Because the copy must hold no pictures, return the data below with all of its words intact.

─── RECORD EXCERPTS

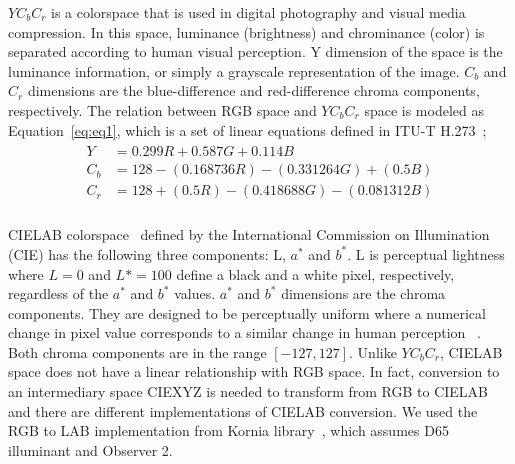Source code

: \(YC_{b}C_{r}\) is a colorspace that is used in digital photography and visual media compression. In this space, luminance (brightness) and chrominance (color) is separated according to human visual perception. Y dimension of the space is the luminance information, or simply a grayscale representation of the image. \(C_b\) and \(C_r\) dimensions are the blue-difference and red-difference chroma components, respectively. The relation between RGB space and \(YC_{b}C_{r}\) space is modeled as Equation~\ref*{eq:eq1}, which is a set of linear equations defined in ITU-T H.273~\cite{hamilton2004jpeg};
\begin{align}
    \label{eq:eq1}
    \begin{split}
        Y   & = 0.299 R+0.587 G+0.114 B                   \\
        C_b & = 128-(0.168736 R)-(0.331264 G)+(0.5 B)     \\
        C_r & = 128+(0.5 R)-(0.418688 G)-(0.081312 B)     \\
    \end{split}
\end{align}


CIELAB colorspace~\cite{schanda2007colorimetry} defined by the International Commission on Illumination (CIE) has the following three components: L, \(a^*\) and \(b^*\). L is perceptual lightness where \(L = 0\) and \(L* = 100\) define a black and a white pixel, respectively, regardless of the \(a^*\) and \(b^*\) values. \(a^*\) and \(b^*\) dimensions are the chroma components. They are designed to be perceptually uniform where a numerical change in pixel value corresponds to a similar change in human perception ~\cite{mahy1992luminancevschroma}. Both chroma components are in the range \([-127, 127]\). Unlike \(YC_{b}C_{r}\), CIELAB space does not have a linear relationship with RGB space. In fact, conversion to an intermediary space CIEXYZ is needed to transform from RGB to CIELAB and there are different implementations of CIELAB conversion. We used the RGB to LAB implementation from Kornia library~\cite{riba2020kornia}, which assumes D65 illuminant and Observer 2.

──────

## [FINAL ANSWER]
Source code

: \(YC_{b}C_{r}\) is a colorspace that is used in digital photography and visual media compression. In this space, luminance (brightness) and chrominance (color) is separated according to human visual perception. Y dimension of the space is the luminance information, or simply a grayscale representation of the image. \(C_b\) and \(C_r\) dimensions are the blue-difference and red-difference chroma components, respectively. The relation between RGB space and \(YC_{b}C_{r}\) space is modeled as Equation~\ref*{eq:eq1}, which is a set of linear equations defined in ITU-T H.273~\cite{hamilton2004jpeg};
\begin{align}
    \label{eq:eq1}
    \begin{split}
        Y   & = 0.299 R+0.587 G+0.114 B                   \\
        C_b & = 128-(0.168736 R)-(0.331264 G)+(0.5 B)     \\
        C_r & = 128+(0.5 R)-(0.418688 G)-(0.081312 B)     \\
    \end{split}
\end{align}


CIELAB colorspace~\cite{schanda2007colorimetry} defined by the International Commission on Illumination (CIE) has the following three components: L, \(a^*\) and \(b^*\). L is perceptual lightness where \(L = 0\) and \(L* = 100\) define a black and a white pixel, respectively, regardless of the \(a^*\) and \(b^*\) values. \(a^*\) and \(b^*\) dimensions are the chroma components. They are designed to be perceptually uniform where a numerical change in pixel value corresponds to a similar change in human perception ~\cite{mahy1992luminancevschroma}. Both chroma components are in the range \([-127, 127]\). Unlike \(YC_{b}C_{r}\), CIELAB space does not have a linear relationship with RGB space. In fact, conversion to an intermediary space CIEXYZ is needed to transform from RGB to CIELAB and there are different implementations of CIELAB conversion. We used the RGB to LAB implementation from Kornia library~\cite{riba2020kornia}, which assumes D65 illuminant and Observer 2.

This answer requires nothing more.